Your goal: Set down all the data again. Change nothing.
[Start of section]
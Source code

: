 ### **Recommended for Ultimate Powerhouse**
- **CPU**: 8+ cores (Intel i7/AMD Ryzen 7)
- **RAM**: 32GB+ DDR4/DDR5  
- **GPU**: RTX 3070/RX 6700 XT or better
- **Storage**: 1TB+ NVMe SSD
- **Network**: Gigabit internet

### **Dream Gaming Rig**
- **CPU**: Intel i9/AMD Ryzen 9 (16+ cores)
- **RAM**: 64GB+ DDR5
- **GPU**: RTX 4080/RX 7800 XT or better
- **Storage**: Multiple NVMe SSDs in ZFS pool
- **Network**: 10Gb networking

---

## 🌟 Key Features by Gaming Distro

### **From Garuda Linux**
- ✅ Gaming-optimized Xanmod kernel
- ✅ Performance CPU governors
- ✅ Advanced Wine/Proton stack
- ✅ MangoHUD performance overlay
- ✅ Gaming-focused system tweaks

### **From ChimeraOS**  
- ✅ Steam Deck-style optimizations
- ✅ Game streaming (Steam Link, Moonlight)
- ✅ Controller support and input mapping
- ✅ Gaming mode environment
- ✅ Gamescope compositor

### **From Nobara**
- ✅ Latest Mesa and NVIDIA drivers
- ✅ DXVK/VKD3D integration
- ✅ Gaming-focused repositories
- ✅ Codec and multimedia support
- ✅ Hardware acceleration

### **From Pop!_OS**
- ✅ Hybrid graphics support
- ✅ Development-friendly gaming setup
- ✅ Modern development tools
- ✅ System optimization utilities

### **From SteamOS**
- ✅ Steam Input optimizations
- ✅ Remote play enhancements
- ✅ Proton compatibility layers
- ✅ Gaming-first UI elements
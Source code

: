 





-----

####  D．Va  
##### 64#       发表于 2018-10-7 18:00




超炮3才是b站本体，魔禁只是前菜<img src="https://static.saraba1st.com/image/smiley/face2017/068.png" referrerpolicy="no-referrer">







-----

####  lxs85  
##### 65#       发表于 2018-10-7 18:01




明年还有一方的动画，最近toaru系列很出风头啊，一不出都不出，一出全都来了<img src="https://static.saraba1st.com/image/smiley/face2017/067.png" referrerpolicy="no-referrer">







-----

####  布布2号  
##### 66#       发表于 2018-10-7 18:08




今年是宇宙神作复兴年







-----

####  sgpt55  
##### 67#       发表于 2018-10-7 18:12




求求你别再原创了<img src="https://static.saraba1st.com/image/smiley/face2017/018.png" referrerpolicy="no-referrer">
[End of section]
The completed task:
Source code

: ### **Recommended for Ultimate Powerhouse**
- **CPU**: 8+ cores (Intel i7/AMD Ryzen 7)
- **RAM**: 32GB+ DDR4/DDR5  
- **GPU**: RTX 3070/RX 6700 XT or better
- **Storage**: 1TB+ NVMe SSD
- **Network**: Gigabit internet

### **Dream Gaming Rig**
- **CPU**: Intel i9/AMD Ryzen 9 (16+ cores)
- **RAM**: 64GB+ DDR5
- **GPU**: RTX 4080/RX 7800 XT or better
- **Storage**: Multiple NVMe SSDs in ZFS pool
- **Network**: 10Gb networking

---

## 🌟 Key Features by Gaming Distro

### **From Garuda Linux**
- ✅ Gaming-optimized Xanmod kernel
- ✅ Performance CPU governors
- ✅ Advanced Wine/Proton stack
- ✅ MangoHUD performance overlay
- ✅ Gaming-focused system tweaks

### **From ChimeraOS**  
- ✅ Steam Deck-style optimizations
- ✅ Game streaming (Steam Link, Moonlight)
- ✅ Controller support and input mapping
- ✅ Gaming mode environment
- ✅ Gamescope compositor

### **From Nobara**
- ✅ Latest Mesa and NVIDIA drivers
- ✅ DXVK/VKD3D integration
- ✅ Gaming-focused repositories
- ✅ Codec and multimedia support
- ✅ Hardware acceleration

### **From Pop!_OS**
- ✅ Hybrid graphics support
- ✅ Development-friendly gaming setup
- ✅ Modern development tools
- ✅ System optimization utilities

### **From SteamOS**
- ✅ Steam Input optimizations
- ✅ Remote play enhancements
- ✅ Proton compatibility layers
- ✅ Gaming-first UI elements
Source code

: 





-----

####  D．Va  
##### 64#       发表于 2018-10-7 18:00




超炮3才是b站本体，魔禁只是前菜<img src="https://static.saraba1st.com/image/smiley/face2017/068.png" referrerpolicy="no-referrer">







-----

####  lxs85  
##### 65#       发表于 2018-10-7 18:01




明年还有一方的动画，最近toaru系列很出风头啊，一不出都不出，一出全都来了<img src="https://static.saraba1st.com/image/smiley/face2017/067.png" referrerpolicy="no-referrer">







-----

####  布布2号  
##### 66#       发表于 2018-10-7 18:08




今年是宇宙神作复兴年







-----

####  sgpt55  
##### 67#       发表于 2018-10-7 18:12




求求你别再原创了<img src="https://static.saraba1st.com/image/smiley/face2017/018.png" referrerpolicy="no-referrer">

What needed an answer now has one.